My dad started taking me and my sister on backpacking trips when we were in elementary school. Full disclosure, I hated it. I liked the idea of hiking and camping, but in practice, I was miserable. I was scared to death of bears and would work myself into panic attacks. Vomiting was involved. It wasn’t pretty. Needless to say, I only went on a few of these backpacking trips. I much preferred day hikes, road trips, and car camping. So my dad did that with me too. He took us camping all over California, Victoria Island in British Columbia, to Yosemite more times than I can count. He took us to Zion, Bryce, and the Grand Canyon back when you could just drive into the campgrounds and pick pretty much any site you wanted. You know, before Instagram. I remember when we hiked the Narrows we pretty much had it to ourselves. My sister and I always slept in a tent, but my dad would sleep in his sleeping bag under the stars, even if it meant skunks walking across him because I had picked all the dehydrated veggies out of my cup of noodle and sprinkled them about the campsite like that s%@# was fairy dust.
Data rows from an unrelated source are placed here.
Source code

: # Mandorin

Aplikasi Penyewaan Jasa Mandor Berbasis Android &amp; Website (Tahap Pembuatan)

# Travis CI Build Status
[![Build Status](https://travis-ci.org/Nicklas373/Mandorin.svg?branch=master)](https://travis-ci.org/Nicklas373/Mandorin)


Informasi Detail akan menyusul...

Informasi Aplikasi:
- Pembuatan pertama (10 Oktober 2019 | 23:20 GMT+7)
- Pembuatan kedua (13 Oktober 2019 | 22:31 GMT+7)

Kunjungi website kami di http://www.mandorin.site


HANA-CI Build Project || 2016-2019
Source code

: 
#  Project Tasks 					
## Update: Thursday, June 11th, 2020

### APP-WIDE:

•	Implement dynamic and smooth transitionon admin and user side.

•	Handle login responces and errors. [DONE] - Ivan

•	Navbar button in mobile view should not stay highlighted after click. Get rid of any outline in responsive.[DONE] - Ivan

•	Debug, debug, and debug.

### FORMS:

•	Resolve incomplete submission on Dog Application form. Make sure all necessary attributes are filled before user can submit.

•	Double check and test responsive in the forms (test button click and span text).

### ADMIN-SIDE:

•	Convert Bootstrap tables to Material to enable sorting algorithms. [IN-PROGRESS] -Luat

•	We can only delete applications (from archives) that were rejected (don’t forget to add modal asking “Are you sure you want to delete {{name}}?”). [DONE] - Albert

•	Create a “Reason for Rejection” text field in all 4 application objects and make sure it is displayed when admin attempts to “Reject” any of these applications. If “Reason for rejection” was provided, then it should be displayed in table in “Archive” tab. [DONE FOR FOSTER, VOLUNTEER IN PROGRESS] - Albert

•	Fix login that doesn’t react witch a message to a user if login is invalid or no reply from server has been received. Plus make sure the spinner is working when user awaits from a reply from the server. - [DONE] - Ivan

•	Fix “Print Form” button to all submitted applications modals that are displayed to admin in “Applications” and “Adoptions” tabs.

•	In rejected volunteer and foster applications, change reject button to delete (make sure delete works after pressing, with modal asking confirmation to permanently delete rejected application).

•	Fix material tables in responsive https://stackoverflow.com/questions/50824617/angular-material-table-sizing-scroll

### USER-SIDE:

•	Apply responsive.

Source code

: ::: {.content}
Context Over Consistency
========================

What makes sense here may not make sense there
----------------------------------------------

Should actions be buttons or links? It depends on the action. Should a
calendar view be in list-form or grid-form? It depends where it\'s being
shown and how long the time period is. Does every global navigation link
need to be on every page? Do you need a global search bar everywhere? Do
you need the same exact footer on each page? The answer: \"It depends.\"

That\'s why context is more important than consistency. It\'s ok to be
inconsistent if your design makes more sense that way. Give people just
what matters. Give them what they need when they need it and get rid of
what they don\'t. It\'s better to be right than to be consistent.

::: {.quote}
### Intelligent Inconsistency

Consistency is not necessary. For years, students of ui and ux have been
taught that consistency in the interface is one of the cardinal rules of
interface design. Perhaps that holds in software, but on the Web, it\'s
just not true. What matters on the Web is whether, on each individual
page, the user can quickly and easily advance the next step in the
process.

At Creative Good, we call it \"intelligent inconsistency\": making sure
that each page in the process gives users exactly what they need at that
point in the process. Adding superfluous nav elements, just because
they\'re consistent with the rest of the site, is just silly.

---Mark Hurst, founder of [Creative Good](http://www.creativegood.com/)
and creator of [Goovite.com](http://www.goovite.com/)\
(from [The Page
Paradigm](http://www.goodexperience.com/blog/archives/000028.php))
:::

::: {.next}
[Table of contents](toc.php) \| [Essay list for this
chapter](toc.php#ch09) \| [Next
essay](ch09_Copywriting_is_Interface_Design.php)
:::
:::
If there’s a freezing cold body of water, you can be sure to find my dad, stripped to his skivvies, or less, in it. It’s pretty much what defines him. My dad’s grandfather always told him, “Mountain busters bathe in mountain water.” My dad, step mom, husband, daughter, and I were hiking around Pinnacles National Monument when we spotted something shiny in the river below the bridge we were standing on. Convinced it was a huge chunk of pure gold, and we would be rich rich rich if only we could retrieve it, I convinced my dad to go get it. It didn’t take that much convincing though because it was fall in the mountains, and that water was sure to be cold. My dad couldn’t resist the temptation of freezing mountain water, so right there, in front of all the other hikers, my dad stripped down to his boxer briefs, waded out into the middle of the river, and retrieved…the penny.
I owe my love of the outdoors, hiking, and camping to my dad. I have my own hiking and camping style now; I like shorter, flatter hikes, and I “camp” in a travel trailer rather than on the ground with the skunks, but I probably wouldn’t be out hiking or camping at all if it wasn’t for my dad and the memories and experiences he gave me growing up. Last year I was proud to retrace some of my childhood road trip, taking my daughter to “Utah’s Big Five”, hopefully instilling in my daughter that same love of the outdoors and hiking that my dad passed on to me.